Un compte-rendu assez ample de ce deuxième volume a été donné dans le n° 58 du bulletin "JEUNES ET VOCATIONS", pp.101 à 108. C’est à la suite de ce texte que se situe le présent compte-rendu du troisième volume.

- I -

  • Du 4ème au 13ème siècle s’étend une période de possession relativement tranquille sur le sujet qui nous intéresse ici, malgré les incertitudes sur la nature de l’épiscopat et un déplacement d’accent qui privilégie l’aspect hiérarchique de l’Eglise au détriment de son apostolicité pourtant fondamentale. Cette tension sera très souvent notée et critiquée dans l’ouvrage. Sous l’influence de D’uns SCOT(1308) et de Guillaume d’OCKHAM (1350) la synthèse théologique élaborée au 13ème siècle se trouve fort secouée, - comme l’Eglise elle-même par le grand schisme d’Occident où trois papes prétendent contradictoirement au ministère de l’unité -.Les papes de la Renaissance, par leur conduite, compromettent le prestige spirituel de Rome. Ainsi la Réforme protestante se profile en continuité : elle conclut autant qu’elle inaugure. En ce qui concerne le ministère apostolique, sacerdotalement qualifié, les temps de possession relativement tranquille sont révolus pour une période qui va jusqu’à nos jours. Aussi l’auteur entend bien traiter de cette période avec un constant souci oecuménique, aussi attentif à chercher la vérité qu’à bannir la polémique.

 

  • Il est inutile de préciser davantage les faits et les idées qui ont annoncé et provoqué la crise de la Réforme protestante.
    • Dès la fin du 13ème siècle, Henri de GAND (1293) théologien, affirme que dans l’hypothèse où l’Eglise contredirait l’Ecriture, il faudrait sacrifier l’Eglise et appuyer la foi chrétienne sur la seule Ecriture : c’est nier 1’apostolicité de l’Eglise qui lui confère "le charisme de vérité".
    • Au 14ème siècle, Marsile de PADOUE (1348) s’affirme contre la théocratie pontificale et pour l’autorité suprême du Concile général des fidèles. Pour WYCLIF (1384) et Jean HUS (1415) la véritable Eglise est le rassemblement invisible des prédestinés qui peut être en opposition avec l’Eglise visible et terrestre. Dès lors, le pécheur est déchu de toute autorité ; le pape est un Antéchrist et les prédicants sont des hommes "apostoliques". Ce renversement des valeurs dans l’Eglise a été facilité par l’épreuve terrible du grand schisme d’Occident, accompagné du conciliarisme. En définitive, il y avait concurrence de trois papes et aucune des voies envisagées pour dénoncer le problème (cession, compromis, concile) n’ayant été efficace, le Concile de CONSTANCE (1414-18) demande la démission des trois papes et élit Martin V, grâce à l’action de l’empereur d’Allemagne Sigismond.
    • Au 15ème siècle commençant, le ministère apostolique paraît pratiquement et théoriquement fort endommagé. Les "nations" en profitent pour affirmer leur indépendance par rapport au pape et le conciliarisme de l’Eglise entière, y compris les laïcs, se proclame à l’intérieur de l’Eglise.

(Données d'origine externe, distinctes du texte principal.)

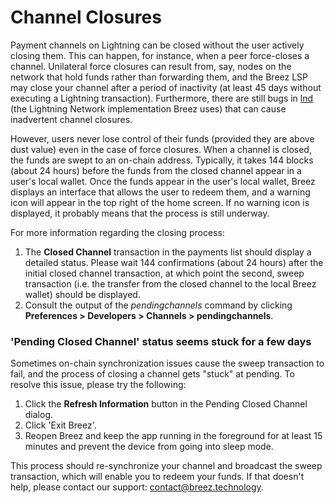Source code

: # Channel Closures

Payment channels on Lightning can be closed without the user actively closing them. This can happen, for instance, when a peer force-closes a channel. Unilateral force closures can result from, say, nodes on the network that hold funds rather than forwarding them, and the Breez LSP may close your channel after a period of inactivity (at least 45 days without executing a Lightning transaction). Furthermore, there are still bugs in [lnd](https://github.com/LightningNetwork/lnd) (the Lightning Network implementation Breez uses) that can cause inadvertent channel closures.

However, users never lose control of their funds (provided they are above dust value) even in the case of force closures. When a channel is closed, the funds are swept to an on-chain address. Typically, it takes 144 blocks (about 24 hours) before the funds from the closed channel appear in a user's local wallet. Once the funds appear in the user's local wallet, Breez displays an interface that allows the user to redeem them, and a warning icon will appear in the top right of the home screen. If no warning icon is displayed, it probably means that the process is still underway.

For more information regarding the closing process:
1. The **Closed Channel** transaction in the payments list should display a detailed status. Please wait 144 confirmations (about 24 hours) after the initial closed channel transaction, at which point the second, sweep transaction (i.e. the transfer from the closed channel to the local Breez wallet) should be displayed. 
2. Consult the output of the _pendingchannels_ command by clicking **Preferences > Developers > Channels > pendingchannels**. 

### 'Pending Closed Channel' status seems stuck for a few days

Sometimes on-chain synchronization issues cause the sweep transaction to fail, and the process of closing a channel gets "stuck" at pending. To resolve this issue, please try the following:
1. Click the **Refresh Information** button in the Pending Closed Channel dialog.
2. Click 'Exit Breez'.
3. Reopen Breez and keep the app running in the foreground for at least 15 minutes and prevent the device from going into sleep mode.

This process should re-synchronize your channel and broadcast the sweep transaction, which will enable you to redeem your funds. If that doesn't help, please contact our support: [contact@breez.technology](mailto:contact@breez.technology).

  • La responsabilité d’un tel concile lui vient de sa représentativité comme raccourci de chrétienté, et non pas de 1’apostolicité ministérielle de ses membres. Aussi Rome n’a jamais donné un pouvoir de droit au décret "Haec sancta Synodus" de Constance, toujours considéré simplement comme une décision de circonstance.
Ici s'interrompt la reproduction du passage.